The years went by. I began to learn circus horsemanship from the old-timers. I started with ponies. I absorbed the discipline of liberty training while my six-pony act developed. I performed with my wonderful group of six palominos and that became my primary livelihood. That and sign painting became the perfect small business for me. Incidentally, the ponies were really what made me such a good painter, because when we weren’t working, they kept right on eating. Sign painting was the perfect trade to use anyplace, during my time off.
Next, I began to learn the tricks of the Ménage on my first horse, a quarter horse. He would kneel, bow, lay-down, sit-up and march as part of his repertoire. Sign painting and circus horsemanship continued.
Later, I was introduced to another training specialty known as Haute E’cole, or a horse schooled to the highest level. This was commonly referred to as a high school horsemanship.

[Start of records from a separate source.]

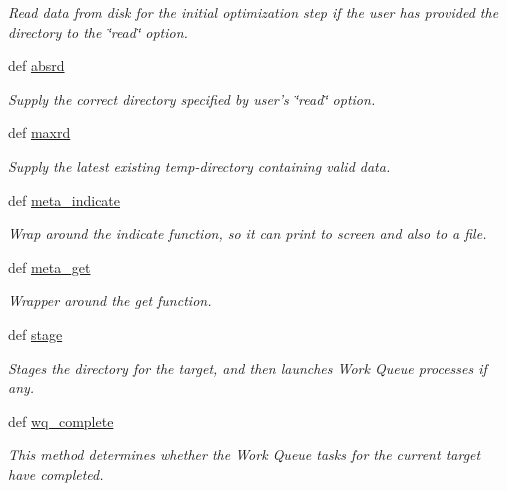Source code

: \begin{DoxyCompactItemize}
\begin{DoxyCompactList}\small\item\em Read data from disk for the initial optimization step if the user has provided the directory to the \char`\"{}read\char`\"{} option. \end{DoxyCompactList}\item 
def \hyperlink{classforcebalance_1_1target_1_1Target_abb0a6089d8deaead8f78186cc8e4cbe4}{absrd}
\begin{DoxyCompactList}\small\item\em Supply the correct directory specified by user's \char`\"{}read\char`\"{} option. \end{DoxyCompactList}\item 
def \hyperlink{classforcebalance_1_1target_1_1Target_a961ce7e772836b1465cb44e3f03145df}{maxrd}
\begin{DoxyCompactList}\small\item\em Supply the latest existing temp-\/directory containing valid data. \end{DoxyCompactList}\item 
def \hyperlink{classforcebalance_1_1target_1_1Target_a99c84ef8ea504d7699c927e261f648e4}{meta\-\_\-indicate}
\begin{DoxyCompactList}\small\item\em Wrap around the indicate function, so it can print to screen and also to a file. \end{DoxyCompactList}\item 
def \hyperlink{classforcebalance_1_1target_1_1Target_a17c8ac0c7dd0a0430accddfd12602103}{meta\-\_\-get}
\begin{DoxyCompactList}\small\item\em Wrapper around the get function. \end{DoxyCompactList}\item 
def \hyperlink{classforcebalance_1_1target_1_1Target_af8d2a4658c87841e40296795aec478bb}{stage}
\begin{DoxyCompactList}\small\item\em Stages the directory for the target, and then launches Work Queue processes if any. \end{DoxyCompactList}\item 
def \hyperlink{classforcebalance_1_1target_1_1Target_af6099ec09486213869dba2491bd8ea04}{wq\-\_\-complete}
\begin{DoxyCompactList}\small\item\em This method determines whether the Work Queue tasks for the current target have completed. \end{DoxyCompactList}\item 

\end{DoxyCompactItemize}
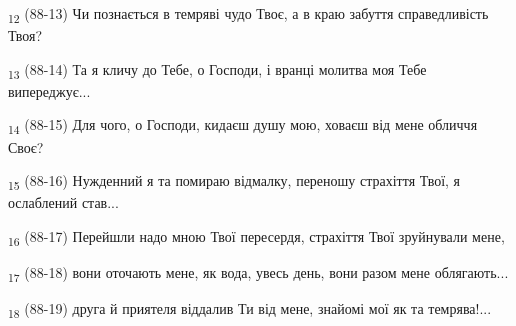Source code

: \begin{tcolorbox}
\textsubscript{12} (88-13) Чи познається в темряві чудо Твоє, а в краю забуття справедливість Твоя?
\end{tcolorbox}
\begin{tcolorbox}
\textsubscript{13} (88-14) Та я кличу до Тебе, о Господи, і вранці молитва моя Тебе випереджує...
\end{tcolorbox}
\begin{tcolorbox}
\textsubscript{14} (88-15) Для чого, о Господи, кидаєш душу мою, ховаєш від мене обличчя Своє?
\end{tcolorbox}
\begin{tcolorbox}
\textsubscript{15} (88-16) Нужденний я та помираю відмалку, переношу страхіття Твої, я ослаблений став...
\end{tcolorbox}
\begin{tcolorbox}
\textsubscript{16} (88-17) Перейшли надо мною Твої пересердя, страхіття Твої зруйнували мене,
\end{tcolorbox}
\begin{tcolorbox}
\textsubscript{17} (88-18) вони оточають мене, як вода, увесь день, вони разом мене облягають...
\end{tcolorbox}
\begin{tcolorbox}
\textsubscript{18} (88-19) друга й приятеля віддалив Ти від мене, знайомі мої як та темрява!...
\end{tcolorbox}
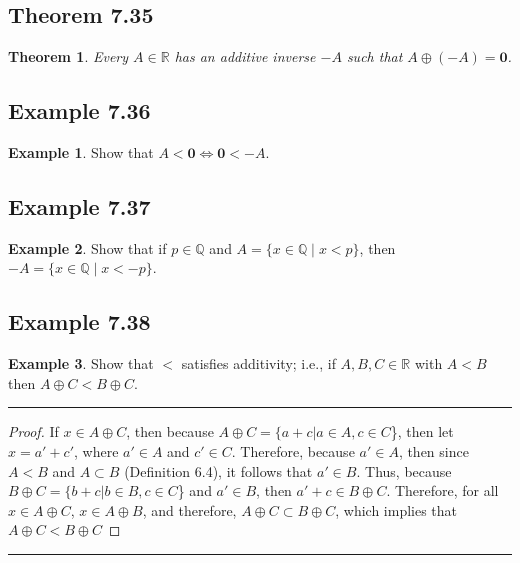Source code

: \documentclass[openany, amssymb, psamsfonts]{amsart}
\newcommand{\bbQ}{\mathbb{Q}}
\newcommand{\bbR}{\mathbb{R}}
\newtheorem{thm}{Theorem}[section]
\theoremstyle{definition}
\newtheorem{exmp}{Example}[section]
\numberwithin{equation}{section}
\begin{document}
\subsection*{Theorem 7.35}
\begin{thm}
\label{7.35}
	Every $A \in \bbR$ has an additive inverse $-A$ such that $A \oplus (-A) = \mathbf{0}$. 
\end{thm}

\subsection*{Example 7.36}
\begin{exmp}
\label{7.36}
	Show that $A < \mathbf{0} \Longleftrightarrow \mathbf{0} < -A$.
\end{exmp}

\subsection*{Example 7.37}
\begin{exmp}
\label{7.37}
	Show that if $p\in\bbQ$ and $A=\{x\in\bbQ\mid x<p\}$, then $-A=\{x\in\bbQ\mid x<-p\}$.
\end{exmp}



\subsection*{Example 7.38}
\begin{exmp}
\label{7.38}
	Show that $<$ satisfies additivity; i.e., if  $A,B,C\in\bbR$ with $A<B$ then $A\oplus C<B\oplus C$. 
\end{exmp}
\vspace{4pt}     \hrule   \vspace{4pt}
\begin{proof}
If $x\in A\oplus C$, then because $A\oplus C = \{a+c | a\in A, c\in C$\}, then let $x=a'+c'$, where $a'\in A$ and $c'\in C$. Therefore, because $a'\in A$, then since $A<B$ and $A\subset B$ (Definition 6.4), it follows that $a'\in B$. Thus, because $B\oplus C = \{b+c | b\in B, c\in C$\} and $a'\in B$, then $a'+c \in B\oplus C$. Therefore, for all $x\in A\oplus C$, $x\in A\oplus B$, and therefore, $A\oplus C \subset B\oplus C$, which implies that $A\oplus C < B\oplus C$
\end{proof}
\vspace{4pt}     \hrule   \vspace{4pt}
\end{document}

My choice of mounts became the American Saddlebred. During the eighties, I performed with an elegant mare named Class n Sass who danced her way into hearts during circus performances from California to New England. One highlight, the result of a special invitation to Dallas, was to perform for the society of Saddlebred aficionados at the Big D Saddle Horse Show.

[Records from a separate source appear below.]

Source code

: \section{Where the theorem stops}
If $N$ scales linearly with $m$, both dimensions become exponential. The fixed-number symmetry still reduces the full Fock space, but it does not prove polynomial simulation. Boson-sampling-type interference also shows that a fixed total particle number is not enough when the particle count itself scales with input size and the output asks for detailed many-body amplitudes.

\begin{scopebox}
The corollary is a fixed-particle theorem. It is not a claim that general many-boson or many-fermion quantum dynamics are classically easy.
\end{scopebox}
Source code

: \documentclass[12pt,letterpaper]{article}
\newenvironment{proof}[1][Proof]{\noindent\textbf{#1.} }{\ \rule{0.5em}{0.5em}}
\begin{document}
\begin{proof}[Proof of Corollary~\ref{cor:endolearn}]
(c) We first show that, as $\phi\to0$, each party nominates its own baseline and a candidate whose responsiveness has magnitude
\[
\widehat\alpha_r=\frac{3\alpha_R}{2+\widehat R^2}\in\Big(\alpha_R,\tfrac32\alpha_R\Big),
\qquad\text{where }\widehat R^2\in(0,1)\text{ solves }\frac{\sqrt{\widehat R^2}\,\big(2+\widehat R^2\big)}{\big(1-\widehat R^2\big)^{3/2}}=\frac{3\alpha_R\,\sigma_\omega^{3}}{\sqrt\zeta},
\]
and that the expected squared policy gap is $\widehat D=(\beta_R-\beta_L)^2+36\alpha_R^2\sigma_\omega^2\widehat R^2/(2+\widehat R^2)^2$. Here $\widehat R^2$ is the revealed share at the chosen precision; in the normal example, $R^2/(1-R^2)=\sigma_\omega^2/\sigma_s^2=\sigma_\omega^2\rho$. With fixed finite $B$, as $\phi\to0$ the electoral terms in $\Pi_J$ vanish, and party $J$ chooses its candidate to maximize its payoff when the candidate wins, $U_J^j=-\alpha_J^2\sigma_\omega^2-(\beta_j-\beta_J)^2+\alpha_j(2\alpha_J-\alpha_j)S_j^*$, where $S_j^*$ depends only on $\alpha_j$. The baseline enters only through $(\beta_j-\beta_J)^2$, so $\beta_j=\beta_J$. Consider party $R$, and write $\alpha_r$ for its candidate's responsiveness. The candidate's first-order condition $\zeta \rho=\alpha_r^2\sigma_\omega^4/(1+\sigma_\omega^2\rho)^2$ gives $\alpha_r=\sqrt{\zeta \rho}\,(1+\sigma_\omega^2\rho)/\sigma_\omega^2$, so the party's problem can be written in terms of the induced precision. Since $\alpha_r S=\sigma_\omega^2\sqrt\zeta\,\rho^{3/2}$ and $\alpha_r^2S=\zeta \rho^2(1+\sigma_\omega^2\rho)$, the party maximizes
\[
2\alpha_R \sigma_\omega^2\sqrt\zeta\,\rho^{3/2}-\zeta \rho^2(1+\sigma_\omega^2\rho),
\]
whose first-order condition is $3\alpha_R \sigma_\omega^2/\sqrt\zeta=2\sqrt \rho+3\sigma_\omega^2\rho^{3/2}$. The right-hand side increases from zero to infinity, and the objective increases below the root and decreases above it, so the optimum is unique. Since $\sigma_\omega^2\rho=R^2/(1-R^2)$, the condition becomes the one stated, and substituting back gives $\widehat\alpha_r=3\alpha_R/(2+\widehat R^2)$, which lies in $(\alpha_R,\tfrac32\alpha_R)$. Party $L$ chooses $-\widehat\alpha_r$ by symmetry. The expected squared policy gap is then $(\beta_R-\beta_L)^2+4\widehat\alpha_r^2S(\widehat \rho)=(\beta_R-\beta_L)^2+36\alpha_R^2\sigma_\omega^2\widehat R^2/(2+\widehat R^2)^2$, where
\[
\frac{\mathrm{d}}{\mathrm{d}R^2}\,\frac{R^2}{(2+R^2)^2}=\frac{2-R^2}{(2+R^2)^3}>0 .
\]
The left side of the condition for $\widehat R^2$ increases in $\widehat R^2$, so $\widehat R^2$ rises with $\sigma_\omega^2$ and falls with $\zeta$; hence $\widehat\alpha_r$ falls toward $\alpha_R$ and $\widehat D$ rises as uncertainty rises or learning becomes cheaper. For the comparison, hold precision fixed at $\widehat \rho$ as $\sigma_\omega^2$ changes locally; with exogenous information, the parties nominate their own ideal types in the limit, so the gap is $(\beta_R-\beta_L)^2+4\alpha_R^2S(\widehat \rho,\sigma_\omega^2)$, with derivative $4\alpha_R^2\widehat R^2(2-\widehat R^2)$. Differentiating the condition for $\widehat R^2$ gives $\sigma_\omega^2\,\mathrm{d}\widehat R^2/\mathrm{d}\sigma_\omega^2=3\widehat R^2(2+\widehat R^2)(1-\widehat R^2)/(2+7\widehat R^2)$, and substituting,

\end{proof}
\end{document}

My next horse, a 16.2 Saddlebred gelding “Souveran” as an eight-year-old, won first place at the Sarasota Int’l Circus Festival and Talent Competition. He was also featured in the American Saddlebred Association Versatility Issue of 1992. My passion continued. I still aspired to shine.
With the advent of the computer, the onetime exclusive realm of the artisan was invaded. I was fortunate to find a niche for hand-painted work on motorhomes. Also affected were jobs with the circus, not so much by the computer but by a combination of foreign talent competition, the influence of animal activists and the decline in attendance by the children of today who are satisfied with electronic diversions.
In the middle of my life, I had the opportunity to meet and work with a very special and influential woman Dorita Konyot. I actually felt Dorita’s influence long before I ever met her. The hands of her family had influenced horsemanship all across this land including the riding instructors I had worked with.
When I first arrived at her farm, the result of being referred by John Herriott, I asked her to watch me ride. I saddled up my gelding and demonstrated his many movements. I showed her his high steps, the bow and the stretch I had taught him. Soon thereafter Dorita Konyot accepted me as her student. For several years she provided private lessons between my tours. The result became our close connection.
Although her eyesight grew dim and lengthy sessions taxed her, she still had plenty to teach. As Dorita and I became close, she revealed something startling to an enthusiastic yet conceited horseman. She gave me a review of our history.
Her comments that first day, although designed to be helpful and kind promoted an arrogant resistance as evidenced by my response. She later confided that she almost threw me off her farm that day. But for one reason or another she took me under her wing.
As the years went by, she recognized an opportunity to introduce me to myself. She now added a lesson on how the ego will trip us up. She went on to explain the function of the ego. The ego scans our surroundings, experiences, statements, concepts, beliefs and even thoughts with a single motive – to find out that is it is right.
That means the ego driven person is not open to new information. It is only through humility that we allow new information in. That means the arrogant student will not benefit from teachings taking place. Only when a mind is empty will benefit be realized. Dorita carefully handled this subject and made me realize how gifted she was as a teacher, philosopher and a good friend.